What needs to be done
For the listing below, report all lines that hold the word "feature".

Entries provided
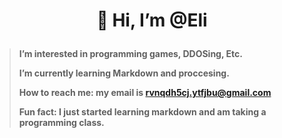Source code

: #  <p align="center"> 👋 Hi, I’m @Eli </p>
>  <strong> I’m interested in programming games, DDOSing, Etc.</strong>
>
>  <strong> I’m currently learning Markdown and proccesing. </strong>
>
>  <strong> How to reach me:  my email is rvnqdh5cj.ytfjbu@gmail.com </strong>
>
> <strong> Fun fact:  I just started learning markdown and am taking a programming class. </strong>

<!---
Eli-Garfield/Eli-Garfield is a ✨ special ✨ repository because its `README.md` (this file) appears on your GitHub profile.
You can click the Preview link to take a look at your changes.
--->
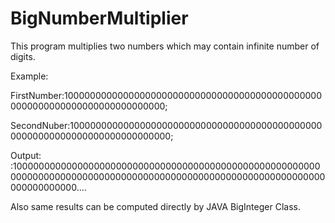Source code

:# BigNumberMultiplier
This program multiplies two numbers which may contain infinite number of digits.


Example:

FirstNumber:100000000000000000000000000000000000000000000000000000000000000000000000000;

SecondNuber:100000000000000000000000000000000000000000000000000000000000000000000000000;

Output:    :10000000000000000000000000000000000000000000000000000000000000000000000000000000000000000000000000000000000000000000000000000....

Also same results can be computed directly by JAVA BigInteger Class.
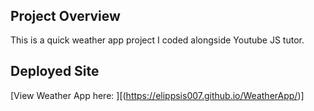 <h1 align="center"><img src=""></h1>

## Project Overview

This is a quick weather app project I coded alongside Youtube JS tutor.

## Deployed Site
[View Weather App here: ][(https://elippsis007.github.io/WeatherApp/)]
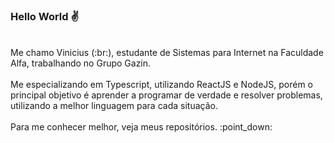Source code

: ### Hello World :v:
<br>
Me chamo Vinicius (:br:), estudante de Sistemas para Internet na Faculdade Alfa, trabalhando no Grupo Gazin.
<br>
<br>
Me especializando em Typescript, utilizando ReactJS e NodeJS, porém o principal objetivo é aprender a programar de verdade e resolver problemas, utilizando a melhor linguagem para cada situação.
<br>
<br>
Para me conhecer melhor, veja meus repositórios. :point_down: 
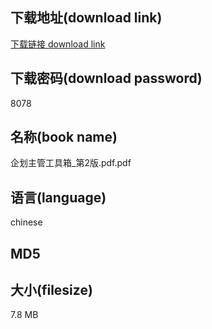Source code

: ## 下载地址(download link)
[下载链接 download link](https://tutu365.netlify.app/?s=%E4%BC%81%E5%88%92%E4%B8%BB%E7%AE%A1%E5%B7%A5%E5%85%B7%E7%AE%B1_%E7%AC%AC2%E7%89%88.pdf)

## 下载密码(download password)
8078

## 名称(book name)
企划主管工具箱_第2版.pdf.pdf

## 语言(language)
chinese

## MD5


## 大小(filesize)
7.8 MB
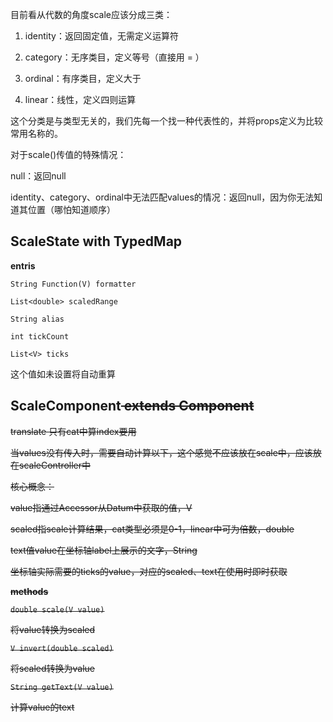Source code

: 目前看从代数的角度scale应该分成三类：

1. identity：返回固定值，无需定义运算符

2. category：无序类目，定义等号（直接用 = ）
3. ordinal：有序类目，定义大于
4. linear：线性，定义四则运算

这个分类是与类型无关的，我们先每一个找一种代表性的，并将props定义为比较常用名称的。

对于scale()传值的特殊情况：

null：返回null

identity、category、ordinal中无法匹配values的情况：返回null，因为你无法知道其位置（哪怕知道顺序）

## ScaleState<V> with TypedMap

**entris**

`String Function(V) formatter`

`List<double> scaledRange`

`String alias`

`int tickCount`

`List<V> ticks`

这个值如未设置将自动重算



## ScaleComponent<S extends ScaleState> extends Component<S>

translate 只有cat中算index要用

当values没有传入时，需要自动计算以下，这个感觉不应该放在scale中，应该放在scaleController中



核心概念：

value指通过Accessor从Datum中获取的值，V

scaled指scale计算结果，cat类型必须是0-1，linear中可为倍数，double

text值value在坐标轴label上展示的文字，String



坐标轴实际需要的ticks的value，对应的scaled、text在使用时即时获取

**methods**

`double scale(V value)`

将value转换为scaled

`V invert(double scaled)`

将scaled转换为value

`String getText(V value)`

计算value的text

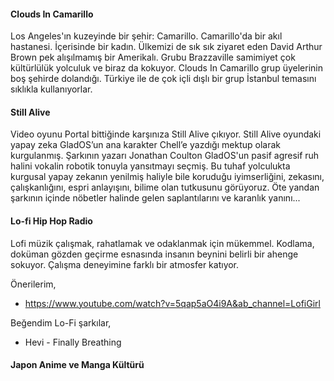 #### Clouds In Camarillo

Los Angeles'ın kuzeyinde bir şehir: Camarillo. Camarillo'da bir akıl hastanesi. İçerisinde bir kadın. Ülkemizi de sık sık ziyaret eden David Arthur Brown pek alışılmamış bir Amerikalı. Grubu Brazzaville samimiyet çok kültürlülük yolculuk ve biraz da  kokuyor. Clouds In Camarillo grup üyelerinin boş şehirde dolandığı. Türkiye ile de çok içli dışlı bir grup İstanbul temasını sıklıkla kullanıyorlar.

#### Still Alive

Video oyunu Portal bittiğinde karşınıza Still Alive çıkıyor. Still Alive oyundaki yapay zeka GladOS’un ana karakter Chell’e yazdığı mektup olarak kurgulanmış. Şarkının yazarı Jonathan Coulton GladOS'un pasif agresif ruh halini vokalin robotik tonuyla yansıtmayı seçmiş. Bu tuhaf yolculukta kurgusal yapay zekanın yenilmiş haliyle bile koruduğu iyimserliğini, zekasını, çalışkanlığını, espri anlayışını, bilime olan tutkusunu görüyoruz. Öte yandan şarkının içinde nöbetler halinde gelen saplantılarını ve karanlık yanını...


#### Lo-fi Hip Hop Radio

Lofi müzik çalışmak, rahatlamak ve odaklanmak için mükemmel. Kodlama, doküman gözden geçirme esnasında insanın beynini belirli bir ahenge sokuyor. Çalışma deneyimine farklı bir atmosfer katıyor.

Önerilerim,
* https://www.youtube.com/watch?v=5qap5aO4i9A&ab_channel=LofiGirl

Beğendim Lo-Fi şarkılar,
* Hevi - Finally Breathing

#### Japon Anime ve Manga Kültürü

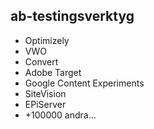 ##  ab-testingsverktyg

- Optimizely
- VWO
- Convert
- Adobe Target
- Google Content Experiments
- SiteVision
- EPiServer
- +100000 andra...
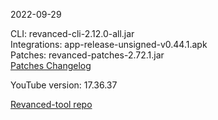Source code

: 2022-09-29
  
CLI: revanced-cli-2.12.0-all.jar  
Integrations: app-release-unsigned-v0.44.1.apk  
Patches: revanced-patches-2.72.1.jar  
[Patches Changelog](https://github.com/revanced/revanced-patches/releases/tag/v2.72.1)  

YouTube version: 17.36.37

[Revanced-tool repo](https://github.com/Kingsmanvn-Official/Revanced-tool)
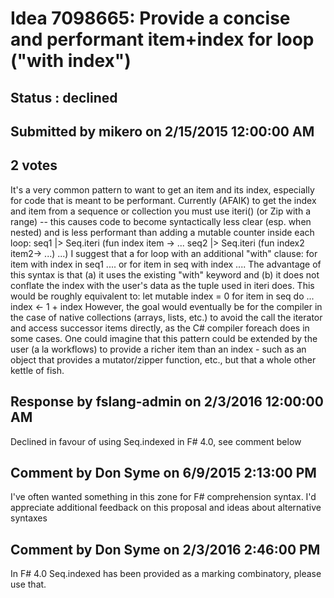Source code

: # Idea 7098665: Provide a concise and performant item+index for loop ("with index") #

## Status : declined

## Submitted by mikero on 2/15/2015 12:00:00 AM

## 2 votes

It's a very common pattern to want to get an item and its index, especially for code that is meant to be performant.
Currently (AFAIK) to get the index and item from a sequence or collection you must use iteri() (or Zip with a range) -- this causes code to become syntactically less clear (esp. when nested) and is less performant than adding a mutable counter inside each loop:
seq1 |> Seq.iteri (fun index item ->
...
seq2 |> Seq.iteri (fun index2 item2->
...)
...)
I suggest that a for loop with an additional "with" clause:
for item with index in seq1
....
or
for item in seq with index
....
The advantage of this syntax is that (a) it uses the existing "with" keyword and (b) it does not conflate the index with the user's data as the tuple used in iteri does.
This would be roughly equivalent to:
let mutable index = 0
for item in seq do
...
index <- 1 + index
However, the goal would eventually be for the compiler in the case of native collections (arrays, lists, etc.) to avoid the call the iterator and access successor items directly, as the C# compiler foreach does in some cases.
One could imagine that this pattern could be extended by the user (a la workflows) to provide a richer item than an index - such as an object that provides a mutator/zipper function, etc., but that a whole other kettle of fish.

## Response by fslang-admin on 2/3/2016 12:00:00 AM

Declined in favour of using Seq.indexed in F# 4.0, see comment below


## Comment by Don Syme on 6/9/2015 2:13:00 PM

I've often wanted something in this zone for F# comprehension syntax. I'd appreciate additional feedback on this proposal and ideas about alternative syntaxes

## Comment by Don Syme on 2/3/2016 2:46:00 PM

In F# 4.0 Seq.indexed has been provided as a marking combinatory, please use that.
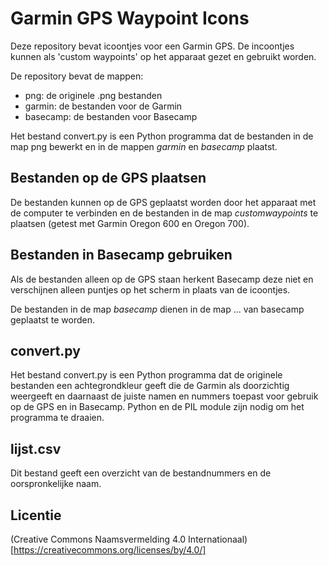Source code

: # Garmin GPS Waypoint Icons

Deze repository bevat icoontjes voor een Garmin GPS. De incoontjes kunnen als 'custom waypoints' op het apparaat gezet en gebruikt worden.

De repository bevat de mappen:
- png: de originele .png bestanden
- garmin: de bestanden voor de Garmin
- basecamp: de bestanden voor Basecamp

Het bestand convert.py is een Python programma dat de bestanden in de map png bewerkt en in de mappen _garmin_ en _basecamp_ plaatst.

## Bestanden op de GPS plaatsen

De bestanden kunnen op de GPS geplaatst worden door het apparaat met de computer te verbinden en de bestanden in de map _customwaypoints_ te plaatsen (getest met Garmin Oregon 600 en Oregon 700).

## Bestanden in Basecamp gebruiken

Als de bestanden alleen op de GPS staan herkent Basecamp deze niet en verschijnen alleen puntjes op het scherm in plaats van de icoontjes.

De bestanden in de map _basecamp_ dienen in de map ...  van basecamp geplaatst te worden.

## convert.py

Het bestand convert.py is een Python programma dat de originele bestanden een achtegrondkleur geeft die de Garmin als doorzichtig weergeeft en daarnaast de juiste namen en nummers toepast voor gebruik op de GPS en in Basecamp. Python en de PIL module zijn nodig om het programma te draaien.

## lijst.csv

Dit bestand geeft een overzicht van de bestandnummers en de oorspronkelijke naam.

## Licentie

(Creative Commons Naamsvermelding 4.0 Internationaal)[https://creativecommons.org/licenses/by/4.0/]
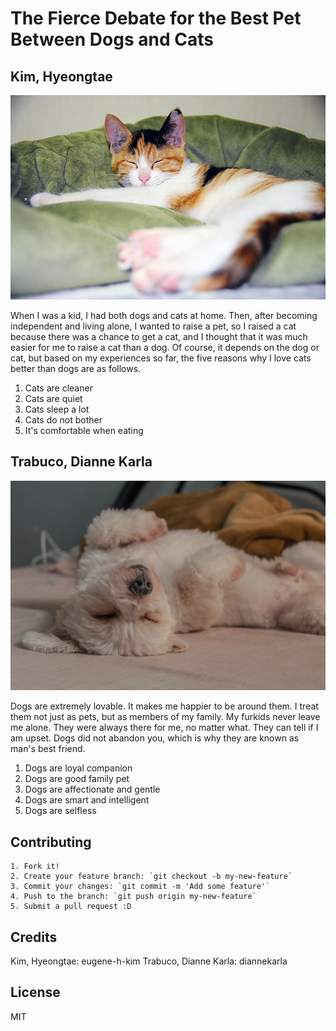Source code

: # The Fierce Debate for the Best Pet Between Dogs and Cats

## Kim, Hyeongtae

![Cat_Ruby](/images/cat_01.jpg)

When I was a kid, I had both dogs and cats at home. Then, after becoming independent and living alone, I wanted to raise a pet, 
so I raised a cat because there was a chance to get a cat, and I thought that it was much easier for me to raise a cat than a dog. 
Of course, it depends on the dog or cat, but based on my experiences so far, the five reasons why I love cats better than dogs are as follows.

  1. Cats are cleaner
  2. Cats are quiet
  3. Cats sleep a lot
  4. Cats do not bother
  5. It's comfortable when eating


## Trabuco, Dianne Karla
![Spinach](/images/dog_main.jpeg)

Dogs are extremely lovable. It makes me happier to be around them. I treat them not just as pets, but as members of my family. My furkids never leave me alone. They were always there for me, no matter what. They can tell if I am upset. Dogs did not abandon you, which is why they are known as man's best friend. 

1. Dogs are loyal companion
2. Dogs are good family pet
3. Dogs are affectionate and gentle
4. Dogs are smart and intelligent
5. Dogs are selfless


## Contributing

	1. Fork it!
	2. Create your feature branch: `git checkout -b my-new-feature`
	3. Commit your changes: `git commit -m 'Add some feature'`
	4. Push to the branch: `git push origin my-new-feature`
	5. Submit a pull request :D

## Credits

Kim, Hyeongtae: eugene-h-kim
Trabuco, Dianne Karla: diannekarla

## License
MIT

Exercise output
	2. Create your feature branch: `git checkout -b my-new-feature`
	3. Commit your changes: `git commit -m 'Add some feature'`
	4. Push to the branch: `git push origin my-new-feature`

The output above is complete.